[Record excerpts — start]

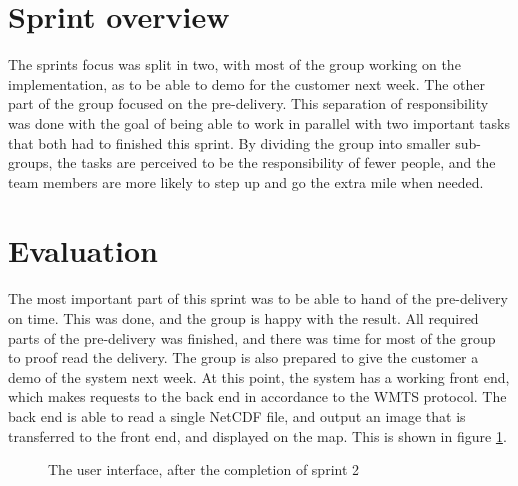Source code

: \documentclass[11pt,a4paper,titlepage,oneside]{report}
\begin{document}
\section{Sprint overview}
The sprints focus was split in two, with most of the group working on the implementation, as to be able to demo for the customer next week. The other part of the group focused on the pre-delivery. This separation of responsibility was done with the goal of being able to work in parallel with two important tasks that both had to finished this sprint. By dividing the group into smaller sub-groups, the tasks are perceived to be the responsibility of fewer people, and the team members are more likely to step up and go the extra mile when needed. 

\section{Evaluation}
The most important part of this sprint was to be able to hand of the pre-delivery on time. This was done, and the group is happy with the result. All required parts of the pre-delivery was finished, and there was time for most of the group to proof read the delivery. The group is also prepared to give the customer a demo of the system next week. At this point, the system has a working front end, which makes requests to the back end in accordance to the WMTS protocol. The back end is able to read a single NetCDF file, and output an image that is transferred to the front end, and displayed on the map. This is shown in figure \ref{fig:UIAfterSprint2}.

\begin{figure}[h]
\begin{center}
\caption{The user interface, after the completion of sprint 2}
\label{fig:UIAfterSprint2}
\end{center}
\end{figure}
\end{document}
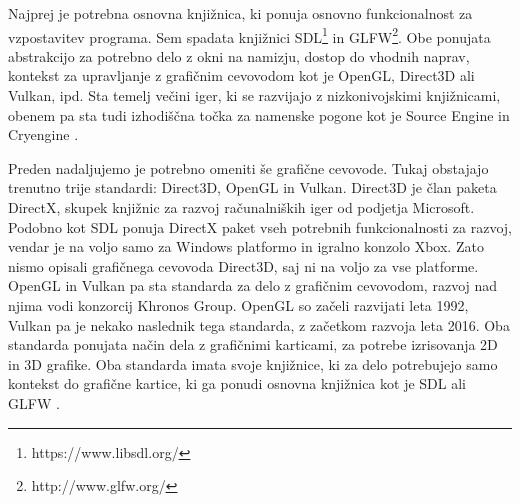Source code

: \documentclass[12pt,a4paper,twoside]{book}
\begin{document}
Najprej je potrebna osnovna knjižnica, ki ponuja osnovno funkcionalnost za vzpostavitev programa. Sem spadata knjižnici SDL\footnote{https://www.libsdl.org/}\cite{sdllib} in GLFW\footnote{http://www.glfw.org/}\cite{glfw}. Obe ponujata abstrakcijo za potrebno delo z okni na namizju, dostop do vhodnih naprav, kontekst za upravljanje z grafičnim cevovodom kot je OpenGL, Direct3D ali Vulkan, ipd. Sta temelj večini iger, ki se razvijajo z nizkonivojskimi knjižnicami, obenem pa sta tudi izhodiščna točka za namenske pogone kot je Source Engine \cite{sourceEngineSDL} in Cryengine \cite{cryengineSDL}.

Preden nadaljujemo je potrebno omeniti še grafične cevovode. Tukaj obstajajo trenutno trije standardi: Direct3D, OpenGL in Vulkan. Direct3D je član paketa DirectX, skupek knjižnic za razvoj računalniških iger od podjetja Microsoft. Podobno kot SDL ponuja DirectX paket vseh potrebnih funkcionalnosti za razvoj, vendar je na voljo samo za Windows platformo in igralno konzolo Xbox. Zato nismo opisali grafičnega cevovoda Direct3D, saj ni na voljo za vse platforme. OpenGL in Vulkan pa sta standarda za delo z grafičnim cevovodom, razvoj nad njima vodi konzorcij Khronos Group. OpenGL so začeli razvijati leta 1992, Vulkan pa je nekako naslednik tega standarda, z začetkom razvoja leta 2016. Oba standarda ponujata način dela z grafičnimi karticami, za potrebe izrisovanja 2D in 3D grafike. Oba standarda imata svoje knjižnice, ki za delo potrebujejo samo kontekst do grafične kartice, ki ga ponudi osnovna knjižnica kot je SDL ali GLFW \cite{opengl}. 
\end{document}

[Record excerpts — finish]

Exercise instructions: Copy only the lines in the listing that contain "begin".

Solution to the problem:
\begin{document}
\begin{figure}[h]
\begin{center}
\begin{document}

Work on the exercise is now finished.